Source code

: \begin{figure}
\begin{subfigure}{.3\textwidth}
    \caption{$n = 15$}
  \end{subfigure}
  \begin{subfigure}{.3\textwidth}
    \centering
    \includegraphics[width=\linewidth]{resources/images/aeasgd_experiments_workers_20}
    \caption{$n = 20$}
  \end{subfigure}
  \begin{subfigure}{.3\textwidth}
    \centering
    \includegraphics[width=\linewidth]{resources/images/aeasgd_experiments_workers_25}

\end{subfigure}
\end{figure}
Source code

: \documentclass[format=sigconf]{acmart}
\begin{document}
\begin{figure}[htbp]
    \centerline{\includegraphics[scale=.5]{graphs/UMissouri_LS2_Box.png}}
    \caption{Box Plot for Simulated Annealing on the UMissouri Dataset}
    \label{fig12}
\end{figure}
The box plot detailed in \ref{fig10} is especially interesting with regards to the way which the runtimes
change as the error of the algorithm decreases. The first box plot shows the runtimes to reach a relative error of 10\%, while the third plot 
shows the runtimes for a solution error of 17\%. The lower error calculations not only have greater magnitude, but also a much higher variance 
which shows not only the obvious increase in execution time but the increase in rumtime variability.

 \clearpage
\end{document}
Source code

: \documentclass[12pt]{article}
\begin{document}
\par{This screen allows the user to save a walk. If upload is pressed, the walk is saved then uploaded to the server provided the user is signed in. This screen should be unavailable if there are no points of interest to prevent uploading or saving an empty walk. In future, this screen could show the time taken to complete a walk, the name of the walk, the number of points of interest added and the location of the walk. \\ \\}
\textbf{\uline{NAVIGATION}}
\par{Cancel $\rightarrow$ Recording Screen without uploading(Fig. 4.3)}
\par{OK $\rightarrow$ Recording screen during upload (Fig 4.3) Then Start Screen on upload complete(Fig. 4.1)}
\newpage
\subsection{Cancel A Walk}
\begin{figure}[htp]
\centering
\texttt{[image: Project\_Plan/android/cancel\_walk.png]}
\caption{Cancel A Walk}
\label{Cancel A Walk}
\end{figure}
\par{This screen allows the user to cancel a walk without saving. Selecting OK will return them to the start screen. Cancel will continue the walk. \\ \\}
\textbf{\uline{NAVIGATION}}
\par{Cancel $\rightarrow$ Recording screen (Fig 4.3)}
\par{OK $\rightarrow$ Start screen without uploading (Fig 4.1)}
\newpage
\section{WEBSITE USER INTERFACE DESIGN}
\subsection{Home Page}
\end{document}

######

**ACTIVITY:** Exactly reproduce the material above.

**WRITTEN SOLUTION:**
Source code

: \begin{figure}
\begin{subfigure}{.3\textwidth}
    \caption{$n = 15$}
  \end{subfigure}
  \begin{subfigure}{.3\textwidth}
    \centering
    \includegraphics[width=\linewidth]{resources/images/aeasgd_experiments_workers_20}
    \caption{$n = 20$}
  \end{subfigure}
  \begin{subfigure}{.3\textwidth}
    \centering
    \includegraphics[width=\linewidth]{resources/images/aeasgd_experiments_workers_25}

\end{subfigure}
\end{figure}
Source code

: \documentclass[format=sigconf]{acmart}
\begin{document}
\begin{figure}[htbp]
    \centerline{\includegraphics[scale=.5]{graphs/UMissouri_LS2_Box.png}}
    \caption{Box Plot for Simulated Annealing on the UMissouri Dataset}
    \label{fig12}
\end{figure}
The box plot detailed in \ref{fig10} is especially interesting with regards to the way which the runtimes
change as the error of the algorithm decreases. The first box plot shows the runtimes to reach a relative error of 10\%, while the third plot 
shows the runtimes for a solution error of 17\%. The lower error calculations not only have greater magnitude, but also a much higher variance 
which shows not only the obvious increase in execution time but the increase in rumtime variability.

 \clearpage
\end{document}
Source code

: \documentclass[12pt]{article}
\begin{document}
\par{This screen allows the user to save a walk. If upload is pressed, the walk is saved then uploaded to the server provided the user is signed in. This screen should be unavailable if there are no points of interest to prevent uploading or saving an empty walk. In future, this screen could show the time taken to complete a walk, the name of the walk, the number of points of interest added and the location of the walk. \\ \\}
\textbf{\uline{NAVIGATION}}
\par{Cancel $\rightarrow$ Recording Screen without uploading(Fig. 4.3)}
\par{OK $\rightarrow$ Recording screen during upload (Fig 4.3) Then Start Screen on upload complete(Fig. 4.1)}
\newpage
\subsection{Cancel A Walk}
\begin{figure}[htp]
\centering
\texttt{[image: Project\_Plan/android/cancel\_walk.png]}
\caption{Cancel A Walk}
\label{Cancel A Walk}
\end{figure}
\par{This screen allows the user to cancel a walk without saving. Selecting OK will return them to the start screen. Cancel will continue the walk. \\ \\}
\textbf{\uline{NAVIGATION}}
\par{Cancel $\rightarrow$ Recording screen (Fig 4.3)}
\par{OK $\rightarrow$ Start screen without uploading (Fig 4.1)}
\newpage
\section{WEBSITE USER INTERFACE DESIGN}
\subsection{Home Page}
\end{document}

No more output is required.